Zusätzlich zum Gasmangel hat der Sommer, der heißer als üblich war, und die darauf folgende Zunahme der Nutzung von Klimaanlagen den Aufwärtstrend angeheizt, zusammen mit einer schweren Dürre, die den Beitrag der Wasserkraft reduziert hat und die Aktivität in Kernkraftwerken eingeschränkt hat, berichten Analysten.

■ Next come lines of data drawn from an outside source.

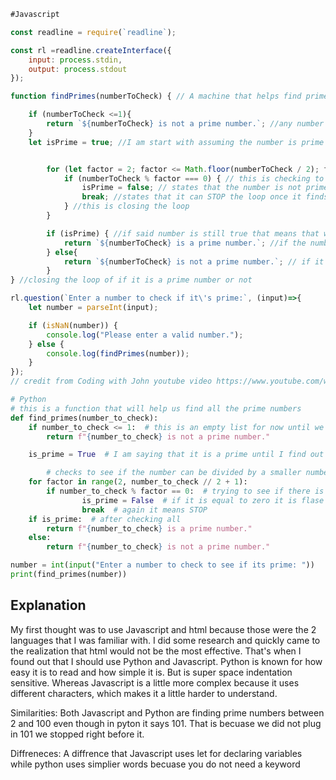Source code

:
 ```Javascript
#Javascript

const readline = require(`readline`);

const rl =readline.createInterface({
    input: process.stdin,
    output: process.stdout
});

function findPrimes(numberToCheck) { // A machine that helps find prime numbers

    if (numberToCheck <=1){
        return `${numberToCheck} is not a prime number.`; //any number that is less or equal to 1 it is NOT a prime number
    }
    let isPrime = true; //I am start with assuming the number is prime 


        for (let factor = 2; factor <= Math.floor(numberToCheck / 2); factor++) { //this is another loop but it checks to see if the number is divisible by other numbers.
            if (numberToCheck % factor === 0) { // this is checking to see if the number can divide evenly and if so then it is not a prime number
                isPrime = false; // states that the number is not prime if it comes out as 0 (should have a remainder)
                break; //states that it can STOP the loop once it finds a 0, no need to keep going through
            } //this is closing the loop
        }

        if (isPrime) { //if said number is still true that means that we did not find any number that is divided evenly so it is prime
            return `${numberToCheck} is a prime number.`; //if the numbe is prime it will say^^
        } else{
            return `${numberToCheck} is not a prime number.`; // if it is NOT prime it will say so
        }
} //closing the loop of if it is a prime number or not 

rl.question(`Enter a number to check if it\'s prime:`, (input)=>{
    let number = parseInt(input);

    if (isNaN(number)) {
        console.log("Please enter a valid number.");
    } else {
        console.log(findPrimes(number));
    }
});
// credit from Coding with John youtube video https://www.youtube.com/watch?v=I9-3drnfyp0 and Chatgpt for a explanation of things I still might have been confused about 
```

```python
# Python
# this is a function that will help us find all the prime numbers
def find_primes(number_to_check):
    if number_to_check <= 1:  # this is an empty list for now until we run the test for all the prime numbers we find
        return f"{number_to_check} is not a prime number."

    is_prime = True  # I am saying that it is a prime until I find out it is not

        # checks to see if the number can be divided by a smaller number evenly
    for factor in range(2, number_to_check // 2 + 1):
        if number_to_check % factor == 0:  # trying to see if there is a remainder after the divison and if it is equal to zero
                is_prime = False  # if it is equal to zero it is flase meaning it is not prime
                break  # again it means STOP
    if is_prime:  # after checking all
        return f"{number_to_check} is a prime number."
    else:
        return f"{number_to_check} is not a prime number."

number = int(input("Enter a number to check to see if its prime: "))
print(find_primes(number))

```

## Explanation 
My first thought was to use Javascript and html because those were the 2 languages that I was familiar with. I did some research and quickly came to the realization that html would not be the most effective. That's when I found out that I should use Python and Javascript.
Python is known for how easy it is to read and how simple it is. But is super space indentation sensitive. Whereas Javascript is a little more complex because it uses different characters, which makes it a little harder to understand.

Similarities: Both Javascript and Python are finding prime numbers between 2 and 100 even though in pyton it says 101. That is becuase we did not plug in 101 we stopped right before it.

Diffreneces: A diffrence that Javascript uses let for declaring variables while python uses simplier words becuase you do  not need a keyword

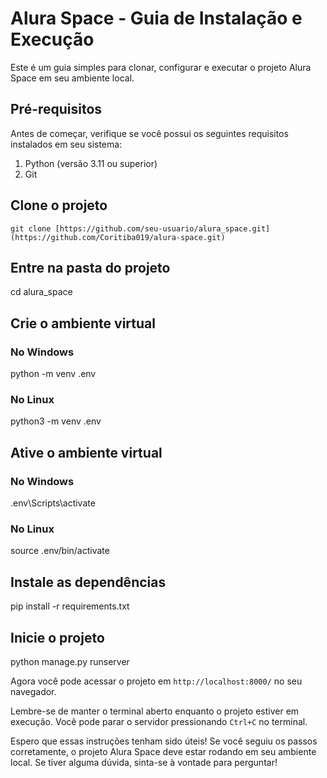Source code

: # Alura Space - Guia de Instalação e Execução

Este é um guia simples para clonar, configurar e executar o projeto Alura Space em seu ambiente local.

## Pré-requisitos

Antes de começar, verifique se você possui os seguintes requisitos instalados em seu sistema:

1. Python (versão 3.11 ou superior)
2. Git

## Clone o projeto
```
git clone [https://github.com/seu-usuario/alura_space.git](https://github.com/Coritiba019/alura-space.git)
```

## Entre na pasta do projeto
cd alura_space

## Crie o ambiente virtual

### No Windows

python -m venv .env

### No Linux
python3 -m venv .env

## Ative o ambiente virtual

### No Windows
.env\Scripts\activate

### No Linux
source .env/bin/activate

## Instale as dependências
pip install -r requirements.txt

## Inicie o projeto
python manage.py runserver

Agora você pode acessar o projeto em `http://localhost:8000/` no seu navegador.

Lembre-se de manter o terminal aberto enquanto o projeto estiver em execução. Você pode parar o servidor pressionando `Ctrl+C` no terminal.

Espero que essas instruções tenham sido úteis! Se você seguiu os passos corretamente, o projeto Alura Space deve estar rodando em seu ambiente local. Se tiver alguma dúvida, sinta-se à vontade para perguntar!
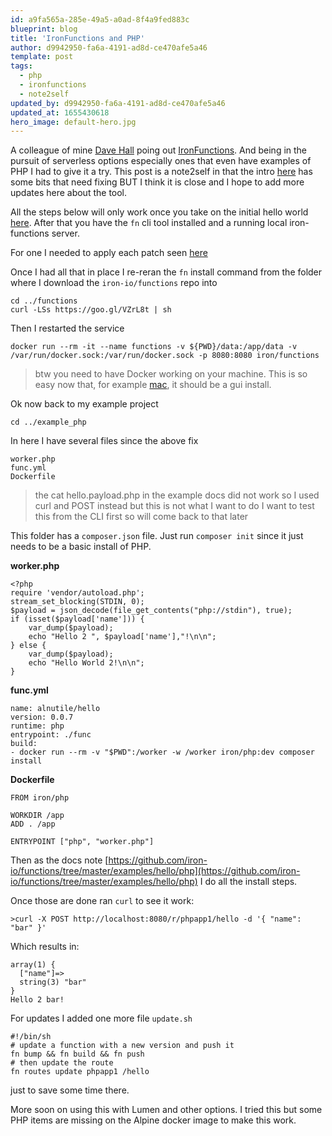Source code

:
 ```yaml
---
id: a9fa565a-285e-49a5-a0ad-8f4a9fed883c
blueprint: blog
title: 'IronFunctions and PHP'
author: d9942950-fa6a-4191-ad8d-ce470afe5a46
template: post
tags:
  - php
  - ironfunctions
  - note2self
updated_by: d9942950-fa6a-4191-ad8d-ce470afe5a46
updated_at: 1655430618
hero_image: default-hero.jpg
---
```

A colleague of mine [Dave Hall](https://twitter.com/skwashd) poing out [IronFunctions](https://github.com/iron-io/functions). And being in the pursuit of serverless options especially ones that even have examples of PHP I had to give it a try.  This post is a note2self in that the intro [here](https://github.com/iron-io/functions/tree/master/examples/hello/php) has some bits that need fixing BUT I think it is close and I hope to add more updates here about the tool.

All the steps below will only work once you take on the initial hello world [here](https://github.com/iron-io/functions/blob/master/README.md). After that you have the `fn` cli tool installed and a running local iron-functions server.

For one I needed to apply each patch seen [here](https://github.com/iron-io/functions/pull/444/files)

Once I had all that in place I re-reran the `fn` install command from the folder where I download the `iron-io/functions` repo into 

```
cd ../functions
curl -LSs https://goo.gl/VZrL8t | sh
```

Then I restarted the service

```
docker run --rm -it --name functions -v ${PWD}/data:/app/data -v /var/run/docker.sock:/var/run/docker.sock -p 8080:8080 iron/functions
```

>btw you need to have Docker working on your machine. This is so easy now that, for example [mac](https://docs.docker.com/docker-for-mac/install/), it should be a gui install.

Ok now back to my example project

```
cd ../example_php
```

In here I have several files since the above fix

```
worker.php
func.yml
Dockerfile
```

>the cat hello.payload.php in the example docs did not work so I used curl and POST instead but this is not what I want to do
>I want to test this from the CLI first so will come back to that later

This folder has a `composer.json` file. Just run `composer init` since it just needs to be a basic install of PHP.

**worker.php**
```
<?php
require 'vendor/autoload.php';
stream_set_blocking(STDIN, 0);
$payload = json_decode(file_get_contents("php://stdin"), true);
if (isset($payload['name'])) {
    var_dump($payload);
    echo "Hello 2 ", $payload['name'],"!\n\n";
} else {
    var_dump($payload);
    echo "Hello World 2!\n\n";
}
```

**func.yml**
```
name: alnutile/hello
version: 0.0.7
runtime: php
entrypoint: ./func
build:
- docker run --rm -v "$PWD":/worker -w /worker iron/php:dev composer install
```

**Dockerfile**
```
FROM iron/php

WORKDIR /app
ADD . /app

ENTRYPOINT ["php", "worker.php"]
```

Then as the docs note [https://github.com/iron-io/functions/tree/master/examples/hello/php](https://github.com/iron-io/functions/tree/master/examples/hello/php) I do all the install steps.

Once those are done ran `curl` to see it work:

    >curl -X POST http://localhost:8080/r/phpapp1/hello -d '{ "name": "bar" }'


Which results in:

```
array(1) {
  ["name"]=>
  string(3) "bar"
}
Hello 2 bar!
```

For updates I added one more file `update.sh`

```
#!/bin/sh
# update a function with a new version and push it
fn bump && fn build && fn push
# then update the route
fn routes update phpapp1 /hello
```

just to save some time there.


More soon on using this with Lumen and other options. I tried this but some PHP items are missing on the Alpine docker image to make this work.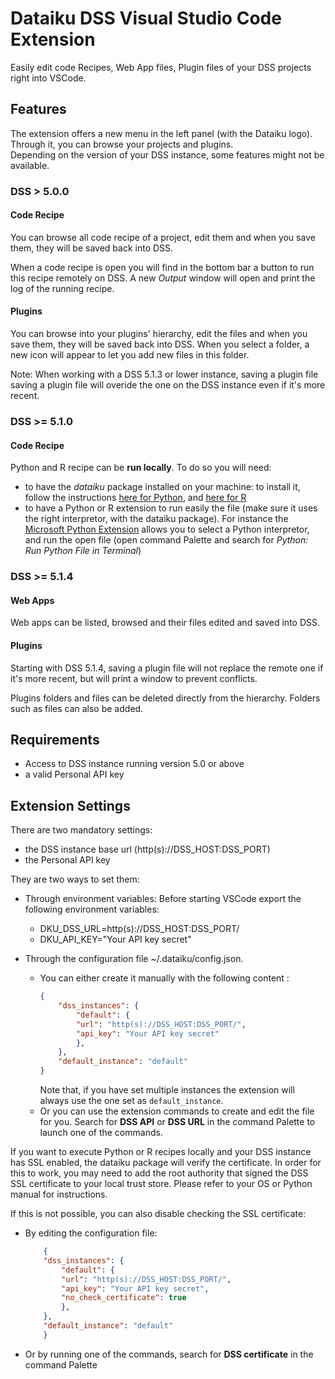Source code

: # Dataiku DSS Visual Studio Code Extension

Easily edit code Recipes, Web App files, Plugin files of your DSS projects right into VSCode.

## Features

The extension offers a new menu in the left panel (with the Dataiku logo). Through it, you can browse your projects and plugins.<br>
Depending on the version of your DSS instance, some features might not be available.

### DSS > 5.0.0

#### Code Recipe

You can browse all code recipe of a project, edit them and when you save them, they will be saved back into DSS.

When a code recipe is open you will find in the bottom bar a button to run this recipe remotely on DSS. A new *Output* window will open and print the log of the running recipe.

#### Plugins

You can browse into your plugins' hierarchy, edit the files and when you save them, they will be saved back into DSS.
When you select a folder, a new icon will appear to let you add new files in this folder.

Note: When working with a DSS 5.1.3 or lower instance, saving a plugin file saving a plugin file will overide the one on the DSS instance even if it's more recent.

### DSS >= 5.1.0

#### Code Recipe

Python and R recipe can be **run locally**. To do so you will need:
- to have the *dataiku* package installed on your machine: to install it, follow the instructions [here for Python](https://doc.dataiku.com/dss/latest/python-api/outside-usage.html#using-the-dataiku-package), and [here for R](https://doc.dataiku.com/dss/latest/R-api/outside-usage.html#installing-the-dataiku-package)
- to have a Python or R extension to run easily the file (make sure it uses the right interpretor, with the dataiku package). For instance the [Microsoft Python Extension](https://marketplace.visualstudio.com/items?itemName=ms-python.python) allows you to select a Python interpretor, and run the open file (open command Palette and search for *Python: Run Python File in Terminal*)

### DSS >= 5.1.4

#### Web Apps

Web apps can be listed, browsed and their files edited and saved into DSS.

#### Plugins
Starting with DSS 5.1.4, saving a plugin file will not replace the remote one if it's more recent, but will print a window to prevent conflicts.

Plugins folders and files can be deleted directly from the hierarchy. Folders such as files can also be added.  

## Requirements

- Access to DSS instance running version 5.0 or above
- a valid Personal API key

## Extension Settings

There are two mandatory settings:
- the DSS instance base url (http(s)://DSS_HOST:DSS_PORT)
- the Personal API key

They are two ways to set them:

- Through environment variables:
    Before starting VSCode export the following environment variables:
    - DKU_DSS_URL=http(s)://DSS_HOST:DSS_PORT/
    - DKU_API_KEY="Your API key secret"

- Through the configuration file ~/.dataiku/config.json.
    - You can either create it manually with the following content :
        ```json
        {
            "dss_instances": {
                "default": {
                "url": "http(s)://DSS_HOST:DSS_PORT/",
                "api_key": "Your API key secret"
                },
            },
            "default_instance": "default"
        }
        ```
        Note that, if you have set multiple instances the extension will always use the one set as `default_instance`.
    - Or you can use the extension commands to create and edit the file for you. Search for **DSS API** or **DSS URL** in the command Palette to launch one of the   commands.

If you want to execute Python or R recipes locally and your DSS instance has SSL enabled, the dataiku package will verify the certificate. In order for this to work, you may need to add the root authority that signed the DSS SSL certificate to your local trust store. Please refer to your OS or Python manual for instructions.

If this is not possible, you can also disable checking the SSL certificate:
- By editing the configuration file:
    ```json
        {
        "dss_instances": {
            "default": {
            "url": "http(s)://DSS_HOST:DSS_PORT/",
            "api_key": "Your API key secret",
            "no_check_certificate": true
            },
        },
        "default_instance": "default"
        }
    ```
- Or by running one of the commands, search for **DSS certificate** in the command Palette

Gleichzeitig beeilen sich die Regierungen, ihre Gasspeicher vor der Wintersaison aufzufüllen, da die Angst vor der Unzufriedenheit der Bevölkerung von Tag zu Tag wächst. Obwohl die Speicherung für den Winter eine Schlüsselrolle bei der Versorgungssicherheit spielt, ist sie bei weitem kein Allheilmittel für die massiven Energieprobleme der EU: Die Gemeinschaft verfügt bestenfalls über eine Speicherkapazität von gut 100 Milliarden Kubikmetern (bcm) Gas – das ist nur ein Viertel der jährlichen 400 Verbrauchsmenge.